A Federal District Court, in a December 7 order, has denied a motion to dismiss a homeowner's lawsuit to set aside the nonjudicial Missouri foreclosure sale based on a deed of trust, based on allegations that 1) the homeowner was not in default and 2) the nonjudicial sale was baed on an invalid transfer of the mortgage and note. This decision illustrates the potentially broad ramifications that defective mortgage transfers and wrongful foreclosures will have for any house titles derived from foreclosure sales in nonjudicial foreclosure states.
More specifically, the homeowner alleges that she made all payments when due, until instructed by the servicer to stop making payments in order to qualify for a modification. She also submitted the mortgage transfer documents that showed a significant break in the chain of ownership. In a deed of trust state, instead of a mortgage the loan originator typically files a deed of trust, which transfers a power of sale from the homeowner to a trustee, usually a local lawyer, on behalf of the trust deed beneficiary, who is the lender or investor. In order to transfer the mortgage, there needs to be a transfer of the note and a change in the beneficiary of the trust deed. This is routinely done by filing a substitution of trustee with the local recorder of deeds. The substitution of trustee names a new trustee with a power of sale, and a new beneficial owner of the mortgage/deed of trust. In this case the substitution of trustee form listed a grantor of the transfer, i.e. the prior owner of the loan, that did not match the identified beneficial owner of the original deed of trust.
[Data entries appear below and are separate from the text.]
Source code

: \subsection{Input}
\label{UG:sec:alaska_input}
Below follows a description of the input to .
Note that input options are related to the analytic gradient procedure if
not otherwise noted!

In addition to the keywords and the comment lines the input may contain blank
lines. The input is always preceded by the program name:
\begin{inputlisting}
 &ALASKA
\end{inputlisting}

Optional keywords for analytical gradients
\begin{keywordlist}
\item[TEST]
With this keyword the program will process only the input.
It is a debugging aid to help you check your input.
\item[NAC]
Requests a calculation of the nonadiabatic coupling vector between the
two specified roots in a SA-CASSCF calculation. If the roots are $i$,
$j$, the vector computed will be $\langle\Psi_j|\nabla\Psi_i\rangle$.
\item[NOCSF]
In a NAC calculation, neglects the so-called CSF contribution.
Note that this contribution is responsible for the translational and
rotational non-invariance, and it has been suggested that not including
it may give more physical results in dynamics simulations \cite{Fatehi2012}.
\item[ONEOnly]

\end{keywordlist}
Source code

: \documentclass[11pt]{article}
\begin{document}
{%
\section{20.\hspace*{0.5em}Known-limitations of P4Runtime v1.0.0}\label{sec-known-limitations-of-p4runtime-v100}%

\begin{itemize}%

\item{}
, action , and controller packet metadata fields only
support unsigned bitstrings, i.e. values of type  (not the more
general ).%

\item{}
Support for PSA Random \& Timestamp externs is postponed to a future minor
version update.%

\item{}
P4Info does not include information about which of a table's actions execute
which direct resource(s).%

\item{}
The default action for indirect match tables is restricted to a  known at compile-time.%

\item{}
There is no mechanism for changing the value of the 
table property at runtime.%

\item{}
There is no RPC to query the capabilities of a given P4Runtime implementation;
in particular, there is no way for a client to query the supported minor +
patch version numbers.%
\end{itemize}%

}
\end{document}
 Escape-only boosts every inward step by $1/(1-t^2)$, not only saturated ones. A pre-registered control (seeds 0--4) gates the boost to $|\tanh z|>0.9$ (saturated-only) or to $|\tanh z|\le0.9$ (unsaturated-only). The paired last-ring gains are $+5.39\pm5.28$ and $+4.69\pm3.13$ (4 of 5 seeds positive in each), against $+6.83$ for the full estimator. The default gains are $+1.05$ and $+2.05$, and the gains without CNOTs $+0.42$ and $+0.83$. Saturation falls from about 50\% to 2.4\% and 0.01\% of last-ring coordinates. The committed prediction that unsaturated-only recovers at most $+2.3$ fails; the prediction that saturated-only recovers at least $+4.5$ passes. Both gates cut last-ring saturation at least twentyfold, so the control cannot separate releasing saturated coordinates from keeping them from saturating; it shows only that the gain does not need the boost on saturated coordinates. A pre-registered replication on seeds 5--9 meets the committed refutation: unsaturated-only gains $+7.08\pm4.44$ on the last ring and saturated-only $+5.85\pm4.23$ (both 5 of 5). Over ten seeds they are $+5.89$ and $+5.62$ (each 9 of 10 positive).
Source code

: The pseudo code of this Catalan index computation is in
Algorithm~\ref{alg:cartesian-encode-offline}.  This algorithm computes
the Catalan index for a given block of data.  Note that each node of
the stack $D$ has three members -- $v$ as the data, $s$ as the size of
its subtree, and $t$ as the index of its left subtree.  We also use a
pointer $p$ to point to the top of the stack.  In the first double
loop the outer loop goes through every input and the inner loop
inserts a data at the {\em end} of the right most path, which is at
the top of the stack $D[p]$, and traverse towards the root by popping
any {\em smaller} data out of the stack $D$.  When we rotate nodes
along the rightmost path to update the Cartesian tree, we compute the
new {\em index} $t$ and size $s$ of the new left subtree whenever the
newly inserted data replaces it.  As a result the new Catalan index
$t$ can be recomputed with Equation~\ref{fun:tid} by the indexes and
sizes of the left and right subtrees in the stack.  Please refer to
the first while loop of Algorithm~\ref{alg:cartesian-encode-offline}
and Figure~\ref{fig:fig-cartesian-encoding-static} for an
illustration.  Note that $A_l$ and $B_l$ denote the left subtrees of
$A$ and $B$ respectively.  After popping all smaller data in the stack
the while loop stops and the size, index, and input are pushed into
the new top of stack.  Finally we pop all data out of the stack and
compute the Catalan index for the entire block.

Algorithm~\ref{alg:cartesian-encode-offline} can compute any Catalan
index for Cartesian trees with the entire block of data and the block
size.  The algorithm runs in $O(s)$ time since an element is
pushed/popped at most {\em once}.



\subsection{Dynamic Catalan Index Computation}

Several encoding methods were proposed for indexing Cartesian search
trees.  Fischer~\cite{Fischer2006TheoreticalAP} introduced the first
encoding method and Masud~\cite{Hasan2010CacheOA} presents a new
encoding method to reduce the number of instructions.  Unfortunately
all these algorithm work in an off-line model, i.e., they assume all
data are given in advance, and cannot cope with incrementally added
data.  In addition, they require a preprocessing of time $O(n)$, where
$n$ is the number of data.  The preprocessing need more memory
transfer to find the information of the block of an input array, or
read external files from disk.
This break in the chain, according to the court and basic logic, would render the subsequent trustee deed invalid.
A second, independent basis for setting aside the foreclosure deed was the alleged absence of a default. In a nonjudicial foreclosure, there is no court judgment establishing that the homeonwer defaulted on the loan. For that reason, a completed foreclosure sale can later be set aside if there was in fact no default. The homeowner's allegation in this case was that she was current in payments until the servicer instructed her to stop paying so that it could modify her loan. This type of servicer-induced payment interruption can be characterized as either nondefault based on a modification of the contract, a waiver of the payment obligation by the servicer as agent for the mortgagee, or perhaps a repudiation by the servicer. In any case, this scenario is sufficiently common to raise serious questions about large numbers of property titles in nonjudicial foreclosure states.